(Material for this exercise Opens)
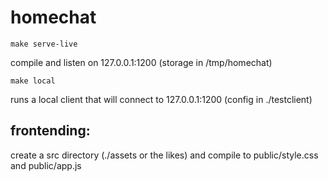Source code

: # homechat

`make serve-live`

compile and listen on 127.0.0.1:1200 (storage in /tmp/homechat)

`make local`

runs a local client that will connect to 127.0.0.1:1200 (config in ./testclient)

## frontending:

create a src directory (./assets or the likes) and compile to public/style.css and public/app.js
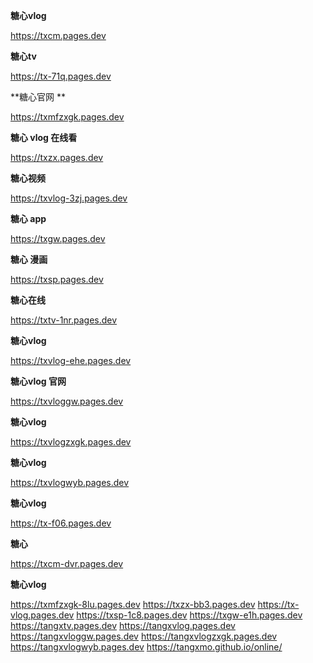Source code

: **糖心vlog**

https://txcm.pages.dev

**糖心tv**

https://tx-71q.pages.dev

**糖心官网 **

https://txmfzxgk.pages.dev

**糖心  vlog 在线看**

https://txzx.pages.dev

**糖心视频**

https://txvlog-3zj.pages.dev

**糖心 app**

https://txgw.pages.dev

**糖心 漫画**

https://txsp.pages.dev

**糖心在线**

https://txtv-1nr.pages.dev

**糖心vlog** 

https://txvlog-ehe.pages.dev

**糖心vlog 官网**

https://txvloggw.pages.dev

**糖心vlog**

https://txvlogzxgk.pages.dev

**糖心vlog**

https://txvlogwyb.pages.dev

**糖心vlog**

https://tx-f06.pages.dev

**糖心**

https://txcm-dvr.pages.dev

**糖心vlog**

https://txmfzxgk-8lu.pages.dev
https://txzx-bb3.pages.dev
https://tx-vlog.pages.dev
https://txsp-1c8.pages.dev
https://txgw-e1h.pages.dev
https://tangxtv.pages.dev
https://tangxvlog.pages.dev
https://tangxvloggw.pages.dev
https://tangxvlogzxgk.pages.dev
https://tangxvlogwyb.pages.dev
 https://tangxmo.github.io/online/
(Material for this exercise Closes)
Exactly the lines from the one containing "https://tangxvlog.pages.dev" through the end of the records should be reproduced, and no others.

https://tangxvlog.pages.dev
https://tangxvloggw.pages.dev
https://tangxvlogzxgk.pages.dev
https://tangxvlogwyb.pages.dev
 https://tangxmo.github.io/online/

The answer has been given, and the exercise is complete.